Jika teknik pembuktian roh Euphie adalah ekspresi tertinggi dari sihir, maka pembuktian monster Lilana adalah ekspresi tertinggi dari sihir buatan. Bagaimanapun juga, aku tidak punya waktu untuk memikirkan situasinya. Jika saya tidak segera melakukan sesuatu terhadap ular itu, saya akan kesulitan mendekati lawan saya yang sebenarnya.
“Kau lengah, Anis!”
Selagi aku sibuk menghindari ular itu, Lilana memanfaatkan gangguan itu untuk melaju ke arahku, dilengkapi dengan pedang sihir gelap.
Saya mendorong kembali dengan Celestial, hanya agar ular itu menyerang tempatnya.

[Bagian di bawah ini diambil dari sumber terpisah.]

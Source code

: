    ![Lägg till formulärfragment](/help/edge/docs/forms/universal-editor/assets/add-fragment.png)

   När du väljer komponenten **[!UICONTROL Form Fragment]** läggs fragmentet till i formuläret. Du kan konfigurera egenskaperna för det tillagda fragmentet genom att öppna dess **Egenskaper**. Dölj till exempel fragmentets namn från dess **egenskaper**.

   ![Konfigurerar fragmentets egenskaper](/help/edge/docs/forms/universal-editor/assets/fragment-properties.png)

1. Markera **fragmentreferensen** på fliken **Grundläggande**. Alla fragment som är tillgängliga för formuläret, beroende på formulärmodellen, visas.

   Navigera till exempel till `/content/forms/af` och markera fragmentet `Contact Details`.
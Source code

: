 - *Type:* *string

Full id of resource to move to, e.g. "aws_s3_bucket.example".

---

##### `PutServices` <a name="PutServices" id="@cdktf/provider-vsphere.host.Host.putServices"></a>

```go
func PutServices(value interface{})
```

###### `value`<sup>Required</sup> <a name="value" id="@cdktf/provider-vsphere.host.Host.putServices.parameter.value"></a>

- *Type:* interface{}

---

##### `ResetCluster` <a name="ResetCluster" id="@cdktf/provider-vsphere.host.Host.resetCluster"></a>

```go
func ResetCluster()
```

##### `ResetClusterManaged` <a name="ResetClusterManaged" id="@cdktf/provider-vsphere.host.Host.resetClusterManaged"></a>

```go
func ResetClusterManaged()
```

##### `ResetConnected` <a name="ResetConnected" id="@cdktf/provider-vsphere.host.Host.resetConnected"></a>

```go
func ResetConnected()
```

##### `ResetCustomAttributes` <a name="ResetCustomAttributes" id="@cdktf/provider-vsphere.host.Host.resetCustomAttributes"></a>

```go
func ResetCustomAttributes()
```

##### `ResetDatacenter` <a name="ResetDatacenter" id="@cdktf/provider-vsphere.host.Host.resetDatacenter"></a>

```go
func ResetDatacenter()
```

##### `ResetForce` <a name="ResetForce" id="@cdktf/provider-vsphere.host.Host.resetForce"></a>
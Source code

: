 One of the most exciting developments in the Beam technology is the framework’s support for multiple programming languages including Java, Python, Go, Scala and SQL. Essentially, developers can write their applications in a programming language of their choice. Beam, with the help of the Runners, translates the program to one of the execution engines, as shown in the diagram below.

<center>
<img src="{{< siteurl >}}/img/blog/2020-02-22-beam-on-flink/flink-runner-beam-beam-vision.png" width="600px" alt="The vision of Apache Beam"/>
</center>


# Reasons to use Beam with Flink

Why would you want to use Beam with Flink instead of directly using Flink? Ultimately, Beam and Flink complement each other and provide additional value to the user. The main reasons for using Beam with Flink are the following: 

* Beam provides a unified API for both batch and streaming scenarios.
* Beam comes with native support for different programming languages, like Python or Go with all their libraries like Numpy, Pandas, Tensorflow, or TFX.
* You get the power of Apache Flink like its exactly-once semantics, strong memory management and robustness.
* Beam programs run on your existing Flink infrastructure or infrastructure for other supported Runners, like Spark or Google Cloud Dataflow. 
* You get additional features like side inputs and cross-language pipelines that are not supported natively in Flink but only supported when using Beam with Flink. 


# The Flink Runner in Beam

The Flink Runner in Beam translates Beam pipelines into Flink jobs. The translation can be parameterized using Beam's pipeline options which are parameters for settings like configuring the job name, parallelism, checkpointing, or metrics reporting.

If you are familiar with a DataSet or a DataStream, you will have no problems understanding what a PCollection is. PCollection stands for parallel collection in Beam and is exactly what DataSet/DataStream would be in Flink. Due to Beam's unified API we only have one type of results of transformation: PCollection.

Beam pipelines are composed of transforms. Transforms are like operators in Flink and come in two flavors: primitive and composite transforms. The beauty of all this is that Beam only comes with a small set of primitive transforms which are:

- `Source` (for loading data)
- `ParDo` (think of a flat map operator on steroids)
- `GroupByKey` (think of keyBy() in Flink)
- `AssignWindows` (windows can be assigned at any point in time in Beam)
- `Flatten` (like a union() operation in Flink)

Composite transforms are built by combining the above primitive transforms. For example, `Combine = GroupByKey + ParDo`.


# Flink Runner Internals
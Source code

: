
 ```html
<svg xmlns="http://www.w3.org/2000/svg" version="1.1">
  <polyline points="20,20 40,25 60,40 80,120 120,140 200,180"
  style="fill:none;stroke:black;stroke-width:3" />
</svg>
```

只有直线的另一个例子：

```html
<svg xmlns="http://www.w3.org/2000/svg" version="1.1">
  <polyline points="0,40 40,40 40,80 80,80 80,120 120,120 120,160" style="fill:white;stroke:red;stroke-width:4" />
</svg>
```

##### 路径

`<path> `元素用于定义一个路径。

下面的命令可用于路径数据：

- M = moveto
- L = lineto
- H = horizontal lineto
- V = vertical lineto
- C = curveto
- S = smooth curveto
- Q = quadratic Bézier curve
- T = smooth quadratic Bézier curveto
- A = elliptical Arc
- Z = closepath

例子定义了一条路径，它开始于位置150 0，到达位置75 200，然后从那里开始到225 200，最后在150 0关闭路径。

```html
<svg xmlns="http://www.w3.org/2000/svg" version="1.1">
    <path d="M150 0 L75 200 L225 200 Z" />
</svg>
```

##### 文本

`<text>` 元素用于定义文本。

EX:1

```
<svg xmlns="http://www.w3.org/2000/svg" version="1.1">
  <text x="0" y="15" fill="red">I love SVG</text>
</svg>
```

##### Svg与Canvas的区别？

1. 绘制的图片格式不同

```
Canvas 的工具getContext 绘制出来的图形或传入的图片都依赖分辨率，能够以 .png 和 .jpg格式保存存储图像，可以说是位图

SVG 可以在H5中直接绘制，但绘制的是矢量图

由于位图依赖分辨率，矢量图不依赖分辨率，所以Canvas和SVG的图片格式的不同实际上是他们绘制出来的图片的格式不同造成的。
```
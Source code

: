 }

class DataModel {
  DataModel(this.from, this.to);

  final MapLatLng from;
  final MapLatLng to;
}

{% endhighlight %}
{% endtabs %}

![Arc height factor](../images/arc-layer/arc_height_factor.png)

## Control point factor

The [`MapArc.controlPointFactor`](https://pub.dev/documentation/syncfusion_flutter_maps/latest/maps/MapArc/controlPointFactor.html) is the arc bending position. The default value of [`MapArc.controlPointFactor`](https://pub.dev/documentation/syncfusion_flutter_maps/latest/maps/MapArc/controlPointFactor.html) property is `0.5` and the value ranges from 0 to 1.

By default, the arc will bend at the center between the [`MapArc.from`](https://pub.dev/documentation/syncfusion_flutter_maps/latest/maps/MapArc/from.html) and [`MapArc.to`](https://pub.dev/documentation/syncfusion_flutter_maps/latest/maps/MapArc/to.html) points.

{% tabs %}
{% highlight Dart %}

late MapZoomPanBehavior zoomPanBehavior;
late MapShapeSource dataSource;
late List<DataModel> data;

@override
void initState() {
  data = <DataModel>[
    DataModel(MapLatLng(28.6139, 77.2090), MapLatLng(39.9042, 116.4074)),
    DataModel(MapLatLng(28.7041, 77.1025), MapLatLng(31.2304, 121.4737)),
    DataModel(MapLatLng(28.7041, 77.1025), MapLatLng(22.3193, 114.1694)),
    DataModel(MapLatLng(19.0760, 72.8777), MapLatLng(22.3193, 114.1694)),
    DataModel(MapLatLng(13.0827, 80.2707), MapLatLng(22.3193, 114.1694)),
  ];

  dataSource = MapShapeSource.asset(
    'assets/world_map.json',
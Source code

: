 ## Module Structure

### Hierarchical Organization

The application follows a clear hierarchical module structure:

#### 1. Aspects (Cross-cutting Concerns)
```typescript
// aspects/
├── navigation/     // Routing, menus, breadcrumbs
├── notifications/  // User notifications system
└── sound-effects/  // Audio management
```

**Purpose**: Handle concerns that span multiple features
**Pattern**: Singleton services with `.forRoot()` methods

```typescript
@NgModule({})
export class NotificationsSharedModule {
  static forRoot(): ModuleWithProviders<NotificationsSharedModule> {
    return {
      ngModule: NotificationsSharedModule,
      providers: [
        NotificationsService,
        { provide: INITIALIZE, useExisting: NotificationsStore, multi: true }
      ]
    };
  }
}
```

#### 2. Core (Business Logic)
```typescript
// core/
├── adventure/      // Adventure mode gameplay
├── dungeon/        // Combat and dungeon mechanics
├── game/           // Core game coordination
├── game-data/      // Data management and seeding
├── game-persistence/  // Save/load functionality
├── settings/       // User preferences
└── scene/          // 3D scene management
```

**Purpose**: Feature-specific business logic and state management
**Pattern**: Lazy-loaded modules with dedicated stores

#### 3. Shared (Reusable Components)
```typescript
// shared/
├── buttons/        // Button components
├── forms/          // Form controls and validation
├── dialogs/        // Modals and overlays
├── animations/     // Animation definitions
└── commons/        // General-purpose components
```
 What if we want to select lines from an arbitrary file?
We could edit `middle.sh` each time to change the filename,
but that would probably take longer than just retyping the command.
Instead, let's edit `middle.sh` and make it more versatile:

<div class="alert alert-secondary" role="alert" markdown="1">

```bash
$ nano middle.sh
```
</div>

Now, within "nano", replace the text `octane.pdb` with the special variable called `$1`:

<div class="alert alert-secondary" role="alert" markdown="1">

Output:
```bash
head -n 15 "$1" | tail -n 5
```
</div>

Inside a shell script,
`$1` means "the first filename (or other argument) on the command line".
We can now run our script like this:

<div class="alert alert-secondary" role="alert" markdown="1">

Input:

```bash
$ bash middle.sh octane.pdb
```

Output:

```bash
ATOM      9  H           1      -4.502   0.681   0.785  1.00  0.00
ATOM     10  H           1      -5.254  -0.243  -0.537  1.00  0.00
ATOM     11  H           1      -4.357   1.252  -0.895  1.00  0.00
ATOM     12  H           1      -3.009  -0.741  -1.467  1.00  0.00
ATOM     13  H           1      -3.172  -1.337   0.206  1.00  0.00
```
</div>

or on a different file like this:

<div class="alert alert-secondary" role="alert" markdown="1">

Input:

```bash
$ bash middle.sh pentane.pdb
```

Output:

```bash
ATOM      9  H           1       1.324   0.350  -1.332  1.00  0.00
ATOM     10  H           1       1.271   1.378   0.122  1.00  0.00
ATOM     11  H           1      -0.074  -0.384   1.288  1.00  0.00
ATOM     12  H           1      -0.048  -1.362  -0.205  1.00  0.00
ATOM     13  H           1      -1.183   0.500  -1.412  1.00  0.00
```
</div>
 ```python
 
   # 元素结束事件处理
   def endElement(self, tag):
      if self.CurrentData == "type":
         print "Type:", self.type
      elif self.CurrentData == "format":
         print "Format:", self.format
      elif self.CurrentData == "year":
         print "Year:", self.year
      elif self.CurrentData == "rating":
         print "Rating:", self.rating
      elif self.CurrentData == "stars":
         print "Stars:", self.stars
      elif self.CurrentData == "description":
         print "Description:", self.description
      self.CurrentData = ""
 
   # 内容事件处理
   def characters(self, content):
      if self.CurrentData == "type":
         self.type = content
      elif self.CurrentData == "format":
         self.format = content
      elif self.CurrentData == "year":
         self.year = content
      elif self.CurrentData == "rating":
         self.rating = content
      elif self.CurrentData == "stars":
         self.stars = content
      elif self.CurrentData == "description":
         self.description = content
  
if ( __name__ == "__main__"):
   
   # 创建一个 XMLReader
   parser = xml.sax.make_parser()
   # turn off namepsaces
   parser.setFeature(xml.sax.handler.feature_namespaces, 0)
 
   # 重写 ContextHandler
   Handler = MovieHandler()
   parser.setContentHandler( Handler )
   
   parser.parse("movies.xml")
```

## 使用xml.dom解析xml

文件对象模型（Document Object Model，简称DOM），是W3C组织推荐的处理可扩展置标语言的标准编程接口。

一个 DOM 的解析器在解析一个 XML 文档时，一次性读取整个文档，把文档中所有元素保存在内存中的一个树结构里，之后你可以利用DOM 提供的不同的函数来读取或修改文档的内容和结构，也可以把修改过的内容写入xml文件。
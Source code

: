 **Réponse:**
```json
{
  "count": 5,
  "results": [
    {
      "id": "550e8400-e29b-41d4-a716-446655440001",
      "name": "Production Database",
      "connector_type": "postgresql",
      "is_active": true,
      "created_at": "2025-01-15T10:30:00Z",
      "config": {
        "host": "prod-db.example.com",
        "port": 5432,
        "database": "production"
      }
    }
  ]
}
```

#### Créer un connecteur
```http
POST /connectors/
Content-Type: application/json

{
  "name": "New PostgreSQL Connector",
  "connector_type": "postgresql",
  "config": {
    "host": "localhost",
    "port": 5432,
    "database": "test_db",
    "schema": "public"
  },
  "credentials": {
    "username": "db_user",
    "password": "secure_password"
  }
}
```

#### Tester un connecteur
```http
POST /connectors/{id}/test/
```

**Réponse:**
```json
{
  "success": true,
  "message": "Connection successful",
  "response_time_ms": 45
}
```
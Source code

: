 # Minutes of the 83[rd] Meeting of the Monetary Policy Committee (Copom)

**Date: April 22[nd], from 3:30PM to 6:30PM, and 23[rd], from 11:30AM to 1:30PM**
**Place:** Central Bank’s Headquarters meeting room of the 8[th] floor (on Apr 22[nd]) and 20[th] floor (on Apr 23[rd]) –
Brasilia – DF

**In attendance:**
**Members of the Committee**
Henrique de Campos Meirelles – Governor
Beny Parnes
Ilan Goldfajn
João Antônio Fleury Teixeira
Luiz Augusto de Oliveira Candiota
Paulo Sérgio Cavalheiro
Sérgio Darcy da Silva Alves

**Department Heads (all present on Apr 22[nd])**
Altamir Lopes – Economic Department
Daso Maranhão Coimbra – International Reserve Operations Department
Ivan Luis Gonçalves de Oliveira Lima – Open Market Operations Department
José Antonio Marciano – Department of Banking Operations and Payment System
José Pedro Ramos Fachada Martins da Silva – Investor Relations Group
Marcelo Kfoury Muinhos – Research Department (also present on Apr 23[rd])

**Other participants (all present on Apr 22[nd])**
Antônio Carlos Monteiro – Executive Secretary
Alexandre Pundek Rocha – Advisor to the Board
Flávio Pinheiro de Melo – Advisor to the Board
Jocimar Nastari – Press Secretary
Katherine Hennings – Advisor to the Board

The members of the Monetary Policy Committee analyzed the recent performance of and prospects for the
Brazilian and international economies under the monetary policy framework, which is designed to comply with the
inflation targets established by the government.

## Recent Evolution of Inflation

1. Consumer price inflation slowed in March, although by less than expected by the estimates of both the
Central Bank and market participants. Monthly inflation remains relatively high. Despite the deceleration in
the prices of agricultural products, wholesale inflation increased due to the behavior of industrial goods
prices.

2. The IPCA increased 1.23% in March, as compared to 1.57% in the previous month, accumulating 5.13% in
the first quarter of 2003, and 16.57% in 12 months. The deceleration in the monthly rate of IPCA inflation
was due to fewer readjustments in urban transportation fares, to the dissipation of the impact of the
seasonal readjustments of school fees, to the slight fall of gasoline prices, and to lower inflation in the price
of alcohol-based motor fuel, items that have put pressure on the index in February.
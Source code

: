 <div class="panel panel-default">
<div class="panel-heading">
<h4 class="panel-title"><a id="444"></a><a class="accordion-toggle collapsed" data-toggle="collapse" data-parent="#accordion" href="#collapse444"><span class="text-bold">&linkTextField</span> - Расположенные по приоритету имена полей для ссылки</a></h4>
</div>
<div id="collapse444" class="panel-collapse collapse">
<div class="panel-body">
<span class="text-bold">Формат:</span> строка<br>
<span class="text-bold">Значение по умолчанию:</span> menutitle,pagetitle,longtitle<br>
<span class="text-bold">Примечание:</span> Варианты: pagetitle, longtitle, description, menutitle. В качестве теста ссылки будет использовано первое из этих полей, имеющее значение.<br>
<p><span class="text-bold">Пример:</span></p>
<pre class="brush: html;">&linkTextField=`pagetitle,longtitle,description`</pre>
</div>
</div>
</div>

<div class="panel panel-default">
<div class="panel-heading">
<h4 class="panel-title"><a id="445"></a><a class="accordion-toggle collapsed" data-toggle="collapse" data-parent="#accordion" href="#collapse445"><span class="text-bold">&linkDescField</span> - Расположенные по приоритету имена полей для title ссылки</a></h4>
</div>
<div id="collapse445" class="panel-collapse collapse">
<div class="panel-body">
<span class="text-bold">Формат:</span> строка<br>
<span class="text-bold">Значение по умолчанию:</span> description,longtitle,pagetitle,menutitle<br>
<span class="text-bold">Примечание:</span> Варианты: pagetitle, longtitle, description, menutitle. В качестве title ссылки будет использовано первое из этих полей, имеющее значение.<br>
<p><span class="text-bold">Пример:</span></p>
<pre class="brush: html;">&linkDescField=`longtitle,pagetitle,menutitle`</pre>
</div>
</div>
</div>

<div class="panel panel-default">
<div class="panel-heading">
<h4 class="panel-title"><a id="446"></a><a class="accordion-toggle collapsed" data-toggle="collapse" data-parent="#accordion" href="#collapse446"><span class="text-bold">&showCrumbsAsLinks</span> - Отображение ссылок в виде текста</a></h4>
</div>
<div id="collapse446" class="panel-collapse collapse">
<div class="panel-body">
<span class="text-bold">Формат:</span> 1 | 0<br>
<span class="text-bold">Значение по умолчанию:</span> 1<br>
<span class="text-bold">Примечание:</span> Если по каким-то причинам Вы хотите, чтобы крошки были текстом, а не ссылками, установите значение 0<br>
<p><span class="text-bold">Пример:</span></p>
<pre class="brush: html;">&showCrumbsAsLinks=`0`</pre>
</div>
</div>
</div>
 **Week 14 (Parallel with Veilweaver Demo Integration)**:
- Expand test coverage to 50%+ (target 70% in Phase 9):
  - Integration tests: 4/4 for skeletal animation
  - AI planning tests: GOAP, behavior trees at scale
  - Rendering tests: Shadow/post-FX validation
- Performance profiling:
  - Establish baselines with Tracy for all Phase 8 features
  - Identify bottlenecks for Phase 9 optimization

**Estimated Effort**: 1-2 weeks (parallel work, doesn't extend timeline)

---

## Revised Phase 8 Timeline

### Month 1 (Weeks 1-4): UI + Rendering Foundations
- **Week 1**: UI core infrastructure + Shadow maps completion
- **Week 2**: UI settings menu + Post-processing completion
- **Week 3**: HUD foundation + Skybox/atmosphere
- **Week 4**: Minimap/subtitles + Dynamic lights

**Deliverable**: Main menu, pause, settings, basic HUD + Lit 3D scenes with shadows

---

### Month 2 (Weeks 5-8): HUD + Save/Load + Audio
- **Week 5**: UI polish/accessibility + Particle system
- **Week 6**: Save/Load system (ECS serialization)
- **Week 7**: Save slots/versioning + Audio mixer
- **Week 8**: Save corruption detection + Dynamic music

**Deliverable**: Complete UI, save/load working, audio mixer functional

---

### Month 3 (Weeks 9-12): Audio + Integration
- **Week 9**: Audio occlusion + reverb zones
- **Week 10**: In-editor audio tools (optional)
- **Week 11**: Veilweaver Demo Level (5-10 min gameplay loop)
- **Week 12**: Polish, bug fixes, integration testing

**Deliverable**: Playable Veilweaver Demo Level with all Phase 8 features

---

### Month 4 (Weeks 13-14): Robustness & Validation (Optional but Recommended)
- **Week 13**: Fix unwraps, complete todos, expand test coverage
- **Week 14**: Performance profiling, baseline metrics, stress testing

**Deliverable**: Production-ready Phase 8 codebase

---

Kalau terus begini, aku tidak akan bisa melawan mereka berdua…!
“Kalau begitu, bagaimana dengan ini?! Surgawi!”
Aku menuangkan seluruh energi magisku ke Surga, memicu bilah biru langit bergeser mengkristal, terbakar lebih putih dari sebelumnya. Kapanitu telah melebar hingga seukuran pedang panjang, aku menjatuhkannya pada ular itu.
Sihir kental yang terkandung dalam ular itu segera terjerat dalam senjataku yang mengkristal. Makhluk itu menggeliat dalam upaya untuk menghancurkan pedangku, tapi aku telah mengisinya dengan energi yang sangat besar sehingga tidak mudah patah.
“Potong!”
Celestial, yang aku bawa berayun dengan seluruh kekuatanku, membelah ular itu menjadi dua.
Mata Lilana membelalak kaget saat ular itu kehilangan bentuknya, menghilang ke dalam kegelapan di sekitarnya.
“Apa?! Mustahil! Apakah kamu menyadari betapa padatnya sihir itu?!”
“Anda tahu apa yang mereka katakan: ini semua tentang menguasai dasar-dasarnya. Solusi paling sederhana biasanya merupakan solusi terbaik!”
Lilana terjatuh ke belakang, menyilangkan tangan untuk melindungi dirinya dengan tatapan tergesa-gesa.
Sangat terlambat! Aku hampir berteriak saat melepaskan tebasan diagonal ke atas.
“Gah!”
Pukulan itu merobek sisi tubuhnya dan mengenai bahu seberangnya, menyebabkan darah beterbangan di sekitar kami—dan sementara lukanya pulih dengan cukup cepat, ekspresinya tetap suram.
Aku hanya harus terus melanjutkan, kataku pada diri sendiri—saat dia tersenyum lebar.
Tampaknya dia menganggap situasi ini lucu—mustahil.
“Ha! Ha ha ha! Aku tidak tahu kenapa, tapi aku tidak bisa berhenti tertawa! Saya belum pernah berjuang sekeras ini untuk menang sebelumnya!”
“…Tidak pernah?”
“Maksudku, aku tidak pernah kehilangan apa pun ,” jawabnya, suaranya ringan dan santai. “Bahkan dari ingatanku yang paling awal, aku sudah mengetahui banyak hal karena pengetahuan yang tersimpan di dalam sihirku. Setiap orang hanya memuji saya. Mereka terus mengatakan bahwa saya akan menjadi yang terhebatvampir. Dan benar saja, sebelum aku menyadarinya, tidak ada vampir di sekitar sini yang bisa mengalahkanku.”
“Jadi, kamu juga seorang yang suka membual?”
“Yang selalu aku khawatirkan hanyalah masa depan dunia dan masa depanku sendiri… Tapi sekarang, aku tidak bisa berhenti memikirkanmu,” kata Lilana sambil tersenyum canggung. “…Ya itu betul. Kamu, dan sihirmu, Anis. Perasaan tidak mengetahui, mengejar kemungkinan, merasa senang dengan hal yang tidak diketahui. Seperti tidak ada yang mustahil. Bahkan jika kita belum bisa mencapainya, yang kita perlukan hanyalah waktu…”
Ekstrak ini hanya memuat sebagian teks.